Please transcribe the entries below without omitting a single character.

◆ **Information**:
*****
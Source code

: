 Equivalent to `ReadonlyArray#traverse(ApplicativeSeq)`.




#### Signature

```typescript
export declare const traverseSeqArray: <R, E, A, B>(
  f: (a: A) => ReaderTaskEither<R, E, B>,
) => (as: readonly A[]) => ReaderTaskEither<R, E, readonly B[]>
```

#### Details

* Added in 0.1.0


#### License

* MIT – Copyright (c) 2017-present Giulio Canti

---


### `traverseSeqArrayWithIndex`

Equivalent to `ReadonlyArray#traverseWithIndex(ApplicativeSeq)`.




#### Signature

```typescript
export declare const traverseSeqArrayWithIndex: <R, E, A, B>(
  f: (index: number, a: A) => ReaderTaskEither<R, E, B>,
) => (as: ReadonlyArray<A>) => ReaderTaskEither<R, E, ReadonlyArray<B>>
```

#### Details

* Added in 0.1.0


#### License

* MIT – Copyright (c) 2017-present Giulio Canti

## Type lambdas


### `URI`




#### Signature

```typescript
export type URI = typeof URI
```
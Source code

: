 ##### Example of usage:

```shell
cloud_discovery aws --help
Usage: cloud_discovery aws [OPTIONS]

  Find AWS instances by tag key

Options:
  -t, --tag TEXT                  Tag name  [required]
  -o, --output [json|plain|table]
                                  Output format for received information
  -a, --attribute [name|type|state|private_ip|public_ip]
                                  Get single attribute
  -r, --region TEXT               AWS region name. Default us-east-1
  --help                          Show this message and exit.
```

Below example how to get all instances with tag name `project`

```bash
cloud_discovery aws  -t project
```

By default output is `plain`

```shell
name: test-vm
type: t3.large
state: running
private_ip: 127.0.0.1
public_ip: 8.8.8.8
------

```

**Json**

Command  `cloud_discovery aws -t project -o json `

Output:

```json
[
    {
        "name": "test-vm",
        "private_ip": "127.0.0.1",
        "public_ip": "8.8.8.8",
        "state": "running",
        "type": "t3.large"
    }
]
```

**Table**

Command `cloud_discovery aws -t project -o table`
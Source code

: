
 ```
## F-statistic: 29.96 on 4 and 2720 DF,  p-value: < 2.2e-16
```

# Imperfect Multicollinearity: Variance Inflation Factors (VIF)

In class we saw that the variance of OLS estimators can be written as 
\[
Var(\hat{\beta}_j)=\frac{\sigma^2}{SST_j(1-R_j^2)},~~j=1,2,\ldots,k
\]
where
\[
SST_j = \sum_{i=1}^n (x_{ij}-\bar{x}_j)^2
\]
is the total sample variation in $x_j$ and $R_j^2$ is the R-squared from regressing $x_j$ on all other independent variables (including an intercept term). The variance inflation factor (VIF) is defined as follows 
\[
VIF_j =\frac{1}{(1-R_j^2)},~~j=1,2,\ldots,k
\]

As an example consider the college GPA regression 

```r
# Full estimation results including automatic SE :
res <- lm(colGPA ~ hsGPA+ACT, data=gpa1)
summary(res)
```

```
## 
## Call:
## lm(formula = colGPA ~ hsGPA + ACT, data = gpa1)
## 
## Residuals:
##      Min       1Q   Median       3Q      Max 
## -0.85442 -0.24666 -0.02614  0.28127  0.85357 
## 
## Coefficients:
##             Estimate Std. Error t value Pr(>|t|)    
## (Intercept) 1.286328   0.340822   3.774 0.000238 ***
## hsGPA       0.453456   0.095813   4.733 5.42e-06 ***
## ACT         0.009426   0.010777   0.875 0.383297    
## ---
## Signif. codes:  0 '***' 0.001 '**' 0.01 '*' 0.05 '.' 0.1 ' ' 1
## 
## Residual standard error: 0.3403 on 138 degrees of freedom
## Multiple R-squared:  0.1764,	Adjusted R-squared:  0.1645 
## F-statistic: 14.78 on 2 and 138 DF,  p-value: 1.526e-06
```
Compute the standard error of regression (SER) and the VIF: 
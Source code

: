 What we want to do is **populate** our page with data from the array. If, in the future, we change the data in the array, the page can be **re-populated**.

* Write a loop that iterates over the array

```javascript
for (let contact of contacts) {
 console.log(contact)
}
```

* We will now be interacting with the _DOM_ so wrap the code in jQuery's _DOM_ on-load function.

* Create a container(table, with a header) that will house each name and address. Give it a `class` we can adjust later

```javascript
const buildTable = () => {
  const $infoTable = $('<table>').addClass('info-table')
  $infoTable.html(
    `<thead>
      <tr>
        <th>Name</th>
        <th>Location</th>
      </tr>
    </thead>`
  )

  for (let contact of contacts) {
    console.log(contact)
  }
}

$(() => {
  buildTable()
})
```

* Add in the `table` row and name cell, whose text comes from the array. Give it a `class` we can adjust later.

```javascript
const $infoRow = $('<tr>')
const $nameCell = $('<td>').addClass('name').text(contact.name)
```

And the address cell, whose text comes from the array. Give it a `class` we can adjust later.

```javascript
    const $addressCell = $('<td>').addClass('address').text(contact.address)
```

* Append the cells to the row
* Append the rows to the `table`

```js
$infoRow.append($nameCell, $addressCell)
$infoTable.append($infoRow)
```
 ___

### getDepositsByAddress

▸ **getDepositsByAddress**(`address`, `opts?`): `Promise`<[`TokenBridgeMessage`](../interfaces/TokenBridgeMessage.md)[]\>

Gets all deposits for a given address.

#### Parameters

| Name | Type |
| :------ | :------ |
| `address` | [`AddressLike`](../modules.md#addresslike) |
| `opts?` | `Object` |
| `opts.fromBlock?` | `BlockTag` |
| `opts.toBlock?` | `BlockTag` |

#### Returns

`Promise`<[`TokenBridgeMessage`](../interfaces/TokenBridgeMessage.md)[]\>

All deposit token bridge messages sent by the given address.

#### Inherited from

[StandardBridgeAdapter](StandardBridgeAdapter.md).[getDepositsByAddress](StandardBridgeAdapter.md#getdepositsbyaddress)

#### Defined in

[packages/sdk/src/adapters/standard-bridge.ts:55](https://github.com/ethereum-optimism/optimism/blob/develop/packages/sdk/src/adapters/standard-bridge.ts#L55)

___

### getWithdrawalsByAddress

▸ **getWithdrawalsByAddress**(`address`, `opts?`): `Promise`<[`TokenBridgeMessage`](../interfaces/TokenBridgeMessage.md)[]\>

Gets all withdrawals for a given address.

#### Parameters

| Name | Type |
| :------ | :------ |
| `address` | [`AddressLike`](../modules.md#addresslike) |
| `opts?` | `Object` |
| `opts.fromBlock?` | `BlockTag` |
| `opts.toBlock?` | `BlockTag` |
*****
◆ **Problem solution**:
Source code

: Equivalent to `ReadonlyArray#traverse(ApplicativeSeq)`.




#### Signature

```typescript
export declare const traverseSeqArray: <R, E, A, B>(
  f: (a: A) => ReaderTaskEither<R, E, B>,
) => (as: readonly A[]) => ReaderTaskEither<R, E, readonly B[]>
```

#### Details

* Added in 0.1.0


#### License

* MIT – Copyright (c) 2017-present Giulio Canti

---


### `traverseSeqArrayWithIndex`

Equivalent to `ReadonlyArray#traverseWithIndex(ApplicativeSeq)`.




#### Signature

```typescript
export declare const traverseSeqArrayWithIndex: <R, E, A, B>(
  f: (index: number, a: A) => ReaderTaskEither<R, E, B>,
) => (as: ReadonlyArray<A>) => ReaderTaskEither<R, E, ReadonlyArray<B>>
```

#### Details

* Added in 0.1.0


#### License

* MIT – Copyright (c) 2017-present Giulio Canti

## Type lambdas


### `URI`




#### Signature

```typescript
export type URI = typeof URI
```
Source code

: ##### Example of usage:

```shell
cloud_discovery aws --help
Usage: cloud_discovery aws [OPTIONS]

  Find AWS instances by tag key

Options:
  -t, --tag TEXT                  Tag name  [required]
  -o, --output [json|plain|table]
                                  Output format for received information
  -a, --attribute [name|type|state|private_ip|public_ip]
                                  Get single attribute
  -r, --region TEXT               AWS region name. Default us-east-1
  --help                          Show this message and exit.
```

Below example how to get all instances with tag name `project`

```bash
cloud_discovery aws  -t project
```

By default output is `plain`

```shell
name: test-vm
type: t3.large
state: running
private_ip: 127.0.0.1
public_ip: 8.8.8.8
------

```

**Json**

Command  `cloud_discovery aws -t project -o json `

Output:

```json
[
    {
        "name": "test-vm",
        "private_ip": "127.0.0.1",
        "public_ip": "8.8.8.8",
        "state": "running",
        "type": "t3.large"
    }
]
```

**Table**

Command `cloud_discovery aws -t project -o table`
Source code

:
 ```
## F-statistic: 29.96 on 4 and 2720 DF,  p-value: < 2.2e-16
```

# Imperfect Multicollinearity: Variance Inflation Factors (VIF)

In class we saw that the variance of OLS estimators can be written as 
\[
Var(\hat{\beta}_j)=\frac{\sigma^2}{SST_j(1-R_j^2)},~~j=1,2,\ldots,k
\]
where
\[
SST_j = \sum_{i=1}^n (x_{ij}-\bar{x}_j)^2
\]
is the total sample variation in $x_j$ and $R_j^2$ is the R-squared from regressing $x_j$ on all other independent variables (including an intercept term). The variance inflation factor (VIF) is defined as follows 
\[
VIF_j =\frac{1}{(1-R_j^2)},~~j=1,2,\ldots,k
\]

As an example consider the college GPA regression 

```r
# Full estimation results including automatic SE :
res <- lm(colGPA ~ hsGPA+ACT, data=gpa1)
summary(res)
```

```
## 
## Call:
## lm(formula = colGPA ~ hsGPA + ACT, data = gpa1)
## 
## Residuals:
##      Min       1Q   Median       3Q      Max 
## -0.85442 -0.24666 -0.02614  0.28127  0.85357 
## 
## Coefficients:
##             Estimate Std. Error t value Pr(>|t|)    
## (Intercept) 1.286328   0.340822   3.774 0.000238 ***
## hsGPA       0.453456   0.095813   4.733 5.42e-06 ***
## ACT         0.009426   0.010777   0.875 0.383297    
## ---
## Signif. codes:  0 '***' 0.001 '**' 0.01 '*' 0.05 '.' 0.1 ' ' 1
## 
## Residual standard error: 0.3403 on 138 degrees of freedom
## Multiple R-squared:  0.1764,	Adjusted R-squared:  0.1645 
## F-statistic: 14.78 on 2 and 138 DF,  p-value: 1.526e-06
```
Compute the standard error of regression (SER) and the VIF: 
Source code

: What we want to do is **populate** our page with data from the array. If, in the future, we change the data in the array, the page can be **re-populated**.

* Write a loop that iterates over the array

```javascript
for (let contact of contacts) {
 console.log(contact)
}
```

* We will now be interacting with the _DOM_ so wrap the code in jQuery's _DOM_ on-load function.

* Create a container(table, with a header) that will house each name and address. Give it a `class` we can adjust later

```javascript
const buildTable = () => {
  const $infoTable = $('<table>').addClass('info-table')
  $infoTable.html(
    `<thead>
      <tr>
        <th>Name</th>
        <th>Location</th>
      </tr>
    </thead>`
  )

  for (let contact of contacts) {
    console.log(contact)
  }
}

$(() => {
  buildTable()
})
```

* Add in the `table` row and name cell, whose text comes from the array. Give it a `class` we can adjust later.

```javascript
const $infoRow = $('<tr>')
const $nameCell = $('<td>').addClass('name').text(contact.name)
```

And the address cell, whose text comes from the array. Give it a `class` we can adjust later.

```javascript
    const $addressCell = $('<td>').addClass('address').text(contact.address)
```

* Append the cells to the row
* Append the rows to the `table`

```js
$infoRow.append($nameCell, $addressCell)
$infoTable.append($infoRow)
```
 ___

### getDepositsByAddress

▸ **getDepositsByAddress**(`address`, `opts?`): `Promise`<[`TokenBridgeMessage`](../interfaces/TokenBridgeMessage.md)[]\>

Gets all deposits for a given address.

#### Parameters

| Name | Type |
| :------ | :------ |
| `address` | [`AddressLike`](../modules.md#addresslike) |
| `opts?` | `Object` |
| `opts.fromBlock?` | `BlockTag` |
| `opts.toBlock?` | `BlockTag` |

#### Returns

`Promise`<[`TokenBridgeMessage`](../interfaces/TokenBridgeMessage.md)[]\>

All deposit token bridge messages sent by the given address.

#### Inherited from

[StandardBridgeAdapter](StandardBridgeAdapter.md).[getDepositsByAddress](StandardBridgeAdapter.md#getdepositsbyaddress)

#### Defined in

[packages/sdk/src/adapters/standard-bridge.ts:55](https://github.com/ethereum-optimism/optimism/blob/develop/packages/sdk/src/adapters/standard-bridge.ts#L55)

___

### getWithdrawalsByAddress

▸ **getWithdrawalsByAddress**(`address`, `opts?`): `Promise`<[`TokenBridgeMessage`](../interfaces/TokenBridgeMessage.md)[]\>

Gets all withdrawals for a given address.

#### Parameters

| Name | Type |
| :------ | :------ |
| `address` | [`AddressLike`](../modules.md#addresslike) |
| `opts?` | `Object` |
| `opts.fromBlock?` | `BlockTag` |
| `opts.toBlock?` | `BlockTag` |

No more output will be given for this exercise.